PROBLEM DETAILS » Show every line of the data where the word "输入图片说明" can be found.

THE DATA »

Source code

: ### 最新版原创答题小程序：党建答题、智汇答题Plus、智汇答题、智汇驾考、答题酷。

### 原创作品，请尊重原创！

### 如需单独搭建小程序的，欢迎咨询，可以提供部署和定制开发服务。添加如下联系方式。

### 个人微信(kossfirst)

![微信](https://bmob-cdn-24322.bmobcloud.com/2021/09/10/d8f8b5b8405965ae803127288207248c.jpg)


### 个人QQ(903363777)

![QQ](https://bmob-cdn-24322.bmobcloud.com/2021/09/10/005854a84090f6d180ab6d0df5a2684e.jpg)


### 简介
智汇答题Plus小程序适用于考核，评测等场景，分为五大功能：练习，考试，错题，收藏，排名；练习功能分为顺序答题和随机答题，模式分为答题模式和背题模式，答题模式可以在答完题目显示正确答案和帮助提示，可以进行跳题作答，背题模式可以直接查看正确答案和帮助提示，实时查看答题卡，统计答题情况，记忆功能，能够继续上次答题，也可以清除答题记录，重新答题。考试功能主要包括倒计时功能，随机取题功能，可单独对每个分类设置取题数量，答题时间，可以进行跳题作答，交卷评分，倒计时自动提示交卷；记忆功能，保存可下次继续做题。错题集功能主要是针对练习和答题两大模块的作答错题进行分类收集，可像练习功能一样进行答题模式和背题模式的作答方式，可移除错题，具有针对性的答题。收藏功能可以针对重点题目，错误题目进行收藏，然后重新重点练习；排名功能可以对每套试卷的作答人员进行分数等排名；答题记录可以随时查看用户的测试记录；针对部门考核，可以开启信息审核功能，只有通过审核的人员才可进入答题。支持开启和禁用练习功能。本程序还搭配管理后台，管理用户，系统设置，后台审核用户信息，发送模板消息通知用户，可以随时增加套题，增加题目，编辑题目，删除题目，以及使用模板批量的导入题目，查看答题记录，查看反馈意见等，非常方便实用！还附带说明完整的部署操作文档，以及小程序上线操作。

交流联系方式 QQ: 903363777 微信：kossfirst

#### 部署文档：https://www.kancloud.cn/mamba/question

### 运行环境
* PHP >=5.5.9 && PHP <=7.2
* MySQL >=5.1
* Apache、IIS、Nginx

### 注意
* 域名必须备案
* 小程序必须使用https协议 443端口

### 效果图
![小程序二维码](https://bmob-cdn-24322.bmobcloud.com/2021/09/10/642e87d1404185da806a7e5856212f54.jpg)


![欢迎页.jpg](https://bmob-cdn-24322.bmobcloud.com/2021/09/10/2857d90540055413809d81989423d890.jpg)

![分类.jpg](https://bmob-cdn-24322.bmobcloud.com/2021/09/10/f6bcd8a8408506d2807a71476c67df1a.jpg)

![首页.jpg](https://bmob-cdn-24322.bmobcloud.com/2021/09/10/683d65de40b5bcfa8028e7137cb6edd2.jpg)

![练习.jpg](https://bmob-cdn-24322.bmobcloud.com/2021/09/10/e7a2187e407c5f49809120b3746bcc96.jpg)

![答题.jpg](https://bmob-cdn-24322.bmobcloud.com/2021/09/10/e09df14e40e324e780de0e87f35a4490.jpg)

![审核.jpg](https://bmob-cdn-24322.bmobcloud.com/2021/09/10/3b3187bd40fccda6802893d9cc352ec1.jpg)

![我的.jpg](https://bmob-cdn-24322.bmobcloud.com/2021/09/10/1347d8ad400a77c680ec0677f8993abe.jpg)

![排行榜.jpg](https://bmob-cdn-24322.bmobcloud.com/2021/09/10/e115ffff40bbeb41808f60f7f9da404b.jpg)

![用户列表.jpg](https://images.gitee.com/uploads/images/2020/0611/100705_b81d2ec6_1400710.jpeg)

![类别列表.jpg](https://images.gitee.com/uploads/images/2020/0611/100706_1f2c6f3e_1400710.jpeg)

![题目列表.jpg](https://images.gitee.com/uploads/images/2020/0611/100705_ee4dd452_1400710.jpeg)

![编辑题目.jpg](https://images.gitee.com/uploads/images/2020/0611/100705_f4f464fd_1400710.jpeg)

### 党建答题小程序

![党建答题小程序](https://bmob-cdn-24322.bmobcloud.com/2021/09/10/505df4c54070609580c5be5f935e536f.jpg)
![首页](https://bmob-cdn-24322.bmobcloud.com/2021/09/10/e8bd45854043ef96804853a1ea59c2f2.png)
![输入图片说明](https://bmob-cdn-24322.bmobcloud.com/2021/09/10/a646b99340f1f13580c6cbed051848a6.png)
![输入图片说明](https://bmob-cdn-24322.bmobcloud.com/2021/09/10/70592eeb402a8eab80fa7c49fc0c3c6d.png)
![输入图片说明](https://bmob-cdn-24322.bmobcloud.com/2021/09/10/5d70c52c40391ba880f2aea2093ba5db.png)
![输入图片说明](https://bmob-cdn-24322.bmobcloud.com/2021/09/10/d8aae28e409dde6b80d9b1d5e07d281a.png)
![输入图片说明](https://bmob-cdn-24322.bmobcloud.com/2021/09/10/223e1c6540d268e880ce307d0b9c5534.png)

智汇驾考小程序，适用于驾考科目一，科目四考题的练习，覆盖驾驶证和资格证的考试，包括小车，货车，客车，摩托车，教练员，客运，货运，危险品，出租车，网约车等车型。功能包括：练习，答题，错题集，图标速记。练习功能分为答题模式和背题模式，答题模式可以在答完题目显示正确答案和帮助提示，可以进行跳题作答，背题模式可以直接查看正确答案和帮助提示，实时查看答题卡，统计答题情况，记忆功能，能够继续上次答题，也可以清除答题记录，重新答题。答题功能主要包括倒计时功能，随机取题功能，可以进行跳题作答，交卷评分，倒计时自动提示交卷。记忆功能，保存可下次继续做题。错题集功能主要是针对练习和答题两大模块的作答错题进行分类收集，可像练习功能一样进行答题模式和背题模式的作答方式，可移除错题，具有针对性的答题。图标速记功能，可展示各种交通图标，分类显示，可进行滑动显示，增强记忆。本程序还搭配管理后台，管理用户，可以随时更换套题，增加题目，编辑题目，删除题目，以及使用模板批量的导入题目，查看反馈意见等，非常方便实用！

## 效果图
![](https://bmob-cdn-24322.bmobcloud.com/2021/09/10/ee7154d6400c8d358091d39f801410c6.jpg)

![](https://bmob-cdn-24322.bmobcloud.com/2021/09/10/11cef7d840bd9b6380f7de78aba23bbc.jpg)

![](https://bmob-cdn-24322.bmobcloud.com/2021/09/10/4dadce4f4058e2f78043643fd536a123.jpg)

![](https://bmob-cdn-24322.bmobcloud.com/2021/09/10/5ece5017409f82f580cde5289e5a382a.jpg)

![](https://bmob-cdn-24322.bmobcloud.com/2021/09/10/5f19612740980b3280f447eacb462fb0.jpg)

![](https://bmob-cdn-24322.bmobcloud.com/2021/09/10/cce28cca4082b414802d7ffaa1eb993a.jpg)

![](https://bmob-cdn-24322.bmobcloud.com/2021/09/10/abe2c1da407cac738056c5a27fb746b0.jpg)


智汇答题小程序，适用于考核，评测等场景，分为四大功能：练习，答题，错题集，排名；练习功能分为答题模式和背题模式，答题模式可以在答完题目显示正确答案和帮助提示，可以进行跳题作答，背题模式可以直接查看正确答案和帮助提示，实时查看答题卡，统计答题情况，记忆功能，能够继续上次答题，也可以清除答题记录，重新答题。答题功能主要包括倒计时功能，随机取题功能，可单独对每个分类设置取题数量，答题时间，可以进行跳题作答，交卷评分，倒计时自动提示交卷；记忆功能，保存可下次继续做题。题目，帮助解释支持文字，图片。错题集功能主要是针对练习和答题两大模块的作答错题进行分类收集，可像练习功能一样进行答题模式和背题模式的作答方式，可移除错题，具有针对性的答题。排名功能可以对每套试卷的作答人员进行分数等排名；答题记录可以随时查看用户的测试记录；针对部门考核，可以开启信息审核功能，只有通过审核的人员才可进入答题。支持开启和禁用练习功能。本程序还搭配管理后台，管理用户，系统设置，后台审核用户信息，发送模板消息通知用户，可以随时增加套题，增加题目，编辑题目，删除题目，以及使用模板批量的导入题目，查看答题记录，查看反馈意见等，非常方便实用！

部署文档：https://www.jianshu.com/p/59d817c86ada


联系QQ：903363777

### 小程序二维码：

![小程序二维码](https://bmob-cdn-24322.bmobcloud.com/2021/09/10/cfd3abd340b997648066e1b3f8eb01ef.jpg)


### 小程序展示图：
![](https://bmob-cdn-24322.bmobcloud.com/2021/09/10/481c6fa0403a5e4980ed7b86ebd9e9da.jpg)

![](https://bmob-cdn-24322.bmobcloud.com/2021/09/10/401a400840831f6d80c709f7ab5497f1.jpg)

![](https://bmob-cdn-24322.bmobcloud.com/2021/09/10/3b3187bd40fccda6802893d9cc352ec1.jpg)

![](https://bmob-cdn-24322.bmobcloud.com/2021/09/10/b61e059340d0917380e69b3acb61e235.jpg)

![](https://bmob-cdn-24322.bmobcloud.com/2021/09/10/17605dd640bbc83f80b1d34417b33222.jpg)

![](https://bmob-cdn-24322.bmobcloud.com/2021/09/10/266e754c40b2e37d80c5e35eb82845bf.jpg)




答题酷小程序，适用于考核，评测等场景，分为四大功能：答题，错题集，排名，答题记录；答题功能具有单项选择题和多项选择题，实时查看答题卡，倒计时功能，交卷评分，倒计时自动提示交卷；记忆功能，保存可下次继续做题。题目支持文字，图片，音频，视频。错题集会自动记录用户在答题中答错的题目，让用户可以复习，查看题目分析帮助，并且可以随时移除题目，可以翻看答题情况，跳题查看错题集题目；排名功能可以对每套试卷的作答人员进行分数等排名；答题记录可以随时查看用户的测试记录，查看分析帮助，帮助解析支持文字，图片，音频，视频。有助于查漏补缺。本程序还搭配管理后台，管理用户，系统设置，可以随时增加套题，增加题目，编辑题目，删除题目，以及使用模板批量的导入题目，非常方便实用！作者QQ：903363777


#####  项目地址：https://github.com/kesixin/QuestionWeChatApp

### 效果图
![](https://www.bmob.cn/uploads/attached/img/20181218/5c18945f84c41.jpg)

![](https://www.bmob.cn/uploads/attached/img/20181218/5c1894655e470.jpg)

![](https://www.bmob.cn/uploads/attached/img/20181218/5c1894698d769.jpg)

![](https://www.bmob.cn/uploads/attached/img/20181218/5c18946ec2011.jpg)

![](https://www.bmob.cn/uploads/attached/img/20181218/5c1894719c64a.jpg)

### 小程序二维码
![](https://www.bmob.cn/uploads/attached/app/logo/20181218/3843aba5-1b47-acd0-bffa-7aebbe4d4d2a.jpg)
--
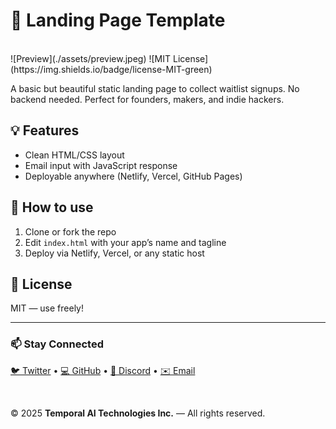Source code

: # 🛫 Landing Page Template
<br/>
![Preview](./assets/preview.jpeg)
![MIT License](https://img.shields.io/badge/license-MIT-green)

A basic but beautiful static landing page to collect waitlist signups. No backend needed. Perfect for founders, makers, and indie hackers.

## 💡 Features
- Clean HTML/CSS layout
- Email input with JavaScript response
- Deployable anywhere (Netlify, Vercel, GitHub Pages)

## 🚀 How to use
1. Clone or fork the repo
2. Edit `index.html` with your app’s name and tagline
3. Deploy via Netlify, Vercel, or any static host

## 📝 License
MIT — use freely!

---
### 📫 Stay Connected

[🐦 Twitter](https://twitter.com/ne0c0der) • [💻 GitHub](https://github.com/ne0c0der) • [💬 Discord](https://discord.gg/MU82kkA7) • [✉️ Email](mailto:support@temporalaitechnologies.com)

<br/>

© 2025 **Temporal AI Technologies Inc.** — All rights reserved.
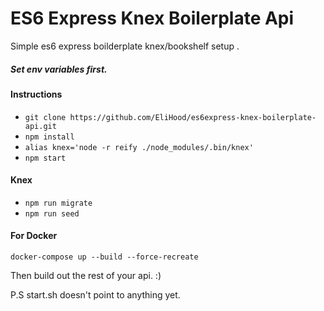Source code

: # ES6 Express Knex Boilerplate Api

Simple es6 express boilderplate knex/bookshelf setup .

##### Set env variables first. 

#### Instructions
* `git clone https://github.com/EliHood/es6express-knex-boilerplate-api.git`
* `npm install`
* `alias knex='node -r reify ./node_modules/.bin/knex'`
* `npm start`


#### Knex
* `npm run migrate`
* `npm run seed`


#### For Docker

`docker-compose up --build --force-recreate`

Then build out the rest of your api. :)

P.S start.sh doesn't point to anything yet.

OUTPUT BELOW »
![输入图片说明](https://bmob-cdn-24322.bmobcloud.com/2021/09/10/a646b99340f1f13580c6cbed051848a6.png)
![输入图片说明](https://bmob-cdn-24322.bmobcloud.com/2021/09/10/70592eeb402a8eab80fa7c49fc0c3c6d.png)
![输入图片说明](https://bmob-cdn-24322.bmobcloud.com/2021/09/10/5d70c52c40391ba880f2aea2093ba5db.png)
![输入图片说明](https://bmob-cdn-24322.bmobcloud.com/2021/09/10/d8aae28e409dde6b80d9b1d5e07d281a.png)
![输入图片说明](https://bmob-cdn-24322.bmobcloud.com/2021/09/10/223e1c6540d268e880ce307d0b9c5534.png)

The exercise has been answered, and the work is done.